Types of Normal Probabilities

Inverse: if we know the shaded area = 0.9 (90%), what is x?

P(X \le x)=0.9

qnorm(0.9, mean = 284.3, sd = 5.52)

[1] 291.3742

Example

Let’s return to our example for American Simmental cattle where X~N(284.3, 5.522),
What is the probability of a gestation time less than 275 days.

So we need to calculate the lower Tail probability such that: P(X \le 275)

pnorm(275, 284.3, 5.52)

[1] 0.04601526

One would expect around 5% of gestation times would be less than 275 days/
Question for you: Why might this be important, how can we use these results??

Back to the Standard Normal Curve

Sometimes it is useful to standardise “data” as it allows us to compare samples that are drawn from populations that may have different means and standard deviations
Luckily for us we can standardise any general normal distribution X\sim{N(\mu,\sigma^2)} to a standard normal distribution X\sim{N(0,1)}
This was also useful as we could use a set of standard normal tables to calculate probabilities (before computers were readily available).

P(X \le x)=P\left(\frac{X-\mu}{\sigma},\frac{x-\mu}{\sigma}\right)=P\left(Z \le \frac{x-\mu}{\sigma}\right)

Standard Normal Curve

Example: if X\sim{N(10,9)} find P(X \le 14)

P(X \le x)=P\left(\frac{X-\mu}{\sigma},\frac{x-\mu}{\sigma}\right)=P\left(Z \le \frac{x-\mu}{\sigma}\right)

P(X \le 14)=P\left(\frac{X-10}{\sqrt9},\frac{14-10}{\sqrt9}\right)=P\left(Z \le \frac{4}{3}\right)

pnorm(14,10,3)

[1] 0.9087888

pnorm(4/3,0,1)

[1] 0.9087888

pnorm(4/3)

[1] 0.9087888

Percentiles of the Standard Normal Curve

Not so Normal Distributions

Student T: The Student T distribution models a symmetric bell-shaped variable with thicker tails than a Normal.
We say the variable X \sim t_n, with n degrees of freedom.
It has an extra parameter = n which is related to population size
The T distribution is used for the 1 and 2 sample T-tests which are really important in the next few weeks.
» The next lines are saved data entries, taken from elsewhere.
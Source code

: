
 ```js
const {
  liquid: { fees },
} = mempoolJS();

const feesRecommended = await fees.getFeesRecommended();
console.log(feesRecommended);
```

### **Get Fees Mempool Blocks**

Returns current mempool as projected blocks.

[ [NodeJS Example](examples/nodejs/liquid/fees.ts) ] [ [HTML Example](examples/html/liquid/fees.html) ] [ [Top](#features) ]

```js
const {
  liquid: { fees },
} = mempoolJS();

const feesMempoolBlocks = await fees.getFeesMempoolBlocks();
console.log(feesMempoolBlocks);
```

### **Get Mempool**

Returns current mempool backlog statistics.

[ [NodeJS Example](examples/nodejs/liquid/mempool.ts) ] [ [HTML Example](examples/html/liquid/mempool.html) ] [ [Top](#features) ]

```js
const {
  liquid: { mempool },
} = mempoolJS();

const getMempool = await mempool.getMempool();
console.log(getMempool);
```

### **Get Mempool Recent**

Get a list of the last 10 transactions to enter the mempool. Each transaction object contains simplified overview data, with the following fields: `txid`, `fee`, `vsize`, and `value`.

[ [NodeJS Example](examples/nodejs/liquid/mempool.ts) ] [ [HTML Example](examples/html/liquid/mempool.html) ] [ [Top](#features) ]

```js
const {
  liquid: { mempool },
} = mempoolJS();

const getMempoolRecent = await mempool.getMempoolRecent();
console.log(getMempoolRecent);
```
Not so Normal Distributions

The Chi-Squared distribution models a variable which can only take positive values and is skewed in distribution.
We say the variable X \sim \chi_n^2, with n degrees of freedom.
The Chi-Squared distribution is used for the Chi-Squared Test which you will cover in the next few weeks.

Sampling distributions

Rye grass root growth (in mg dry weight) follows the distribution X \sim N(300, 502).
1. One measurement is taken: how likely is it that the dry weight exceeds 320 mg?
1. 10 measurements are taken: how likely is it that the sample mean exceeds 320 mg?

Sampling distributions

Here, we are dealing with 2 distributions:
- 1. Measurement: X \sim N(300,50^2)
- 1. Sample Mean of 10 measurements: \overline X = \frac{1}{10}\Sigma_{i=1}^{10} X_i \sim ...

How does the sampling distribution occur?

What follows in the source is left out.